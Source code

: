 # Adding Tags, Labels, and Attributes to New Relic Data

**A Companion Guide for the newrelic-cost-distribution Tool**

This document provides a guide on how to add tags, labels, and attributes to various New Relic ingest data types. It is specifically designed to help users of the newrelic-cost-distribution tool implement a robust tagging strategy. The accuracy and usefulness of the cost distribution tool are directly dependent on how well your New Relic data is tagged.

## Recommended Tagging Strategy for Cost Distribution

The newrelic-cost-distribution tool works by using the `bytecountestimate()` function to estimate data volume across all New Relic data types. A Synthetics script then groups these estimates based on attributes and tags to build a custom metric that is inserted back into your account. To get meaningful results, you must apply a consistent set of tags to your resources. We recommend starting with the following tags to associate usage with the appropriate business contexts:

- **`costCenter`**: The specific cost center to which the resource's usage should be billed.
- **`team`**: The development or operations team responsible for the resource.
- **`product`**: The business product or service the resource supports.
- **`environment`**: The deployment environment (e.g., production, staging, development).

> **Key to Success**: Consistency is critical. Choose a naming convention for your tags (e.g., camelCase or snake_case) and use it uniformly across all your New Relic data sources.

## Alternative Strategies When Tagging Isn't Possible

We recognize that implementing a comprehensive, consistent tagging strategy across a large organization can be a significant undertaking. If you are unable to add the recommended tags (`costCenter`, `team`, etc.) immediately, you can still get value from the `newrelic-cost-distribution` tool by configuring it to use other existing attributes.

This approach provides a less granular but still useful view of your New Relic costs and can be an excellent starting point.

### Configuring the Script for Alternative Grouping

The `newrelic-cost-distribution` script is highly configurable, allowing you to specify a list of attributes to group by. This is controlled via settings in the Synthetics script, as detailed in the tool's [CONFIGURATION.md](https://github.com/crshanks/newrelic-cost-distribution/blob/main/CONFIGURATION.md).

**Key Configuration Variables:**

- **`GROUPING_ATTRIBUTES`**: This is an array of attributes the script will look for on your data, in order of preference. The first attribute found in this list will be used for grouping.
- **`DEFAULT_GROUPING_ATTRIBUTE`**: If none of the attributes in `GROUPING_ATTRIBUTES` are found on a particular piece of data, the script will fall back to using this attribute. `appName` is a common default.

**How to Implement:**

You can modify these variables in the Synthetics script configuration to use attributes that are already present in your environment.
——————————
*ACTIVITY*. From top to bottom, repeat the data above without alteration.

*THE COMPLETED TASK*.
Source code

: # Adding Tags, Labels, and Attributes to New Relic Data

**A Companion Guide for the newrelic-cost-distribution Tool**

This document provides a guide on how to add tags, labels, and attributes to various New Relic ingest data types. It is specifically designed to help users of the newrelic-cost-distribution tool implement a robust tagging strategy. The accuracy and usefulness of the cost distribution tool are directly dependent on how well your New Relic data is tagged.

## Recommended Tagging Strategy for Cost Distribution

The newrelic-cost-distribution tool works by using the `bytecountestimate()` function to estimate data volume across all New Relic data types. A Synthetics script then groups these estimates based on attributes and tags to build a custom metric that is inserted back into your account. To get meaningful results, you must apply a consistent set of tags to your resources. We recommend starting with the following tags to associate usage with the appropriate business contexts:

- **`costCenter`**: The specific cost center to which the resource's usage should be billed.
- **`team`**: The development or operations team responsible for the resource.
- **`product`**: The business product or service the resource supports.
- **`environment`**: The deployment environment (e.g., production, staging, development).

> **Key to Success**: Consistency is critical. Choose a naming convention for your tags (e.g., camelCase or snake_case) and use it uniformly across all your New Relic data sources.

## Alternative Strategies When Tagging Isn't Possible

We recognize that implementing a comprehensive, consistent tagging strategy across a large organization can be a significant undertaking. If you are unable to add the recommended tags (`costCenter`, `team`, etc.) immediately, you can still get value from the `newrelic-cost-distribution` tool by configuring it to use other existing attributes.

This approach provides a less granular but still useful view of your New Relic costs and can be an excellent starting point.

### Configuring the Script for Alternative Grouping

The `newrelic-cost-distribution` script is highly configurable, allowing you to specify a list of attributes to group by. This is controlled via settings in the Synthetics script, as detailed in the tool's [CONFIGURATION.md](https://github.com/crshanks/newrelic-cost-distribution/blob/main/CONFIGURATION.md).

**Key Configuration Variables:**

- **`GROUPING_ATTRIBUTES`**: This is an array of attributes the script will look for on your data, in order of preference. The first attribute found in this list will be used for grouping.
- **`DEFAULT_GROUPING_ATTRIBUTE`**: If none of the attributes in `GROUPING_ATTRIBUTES` are found on a particular piece of data, the script will fall back to using this attribute. `appName` is a common default.

**How to Implement:**

You can modify these variables in the Synthetics script configuration to use attributes that are already present in your environment.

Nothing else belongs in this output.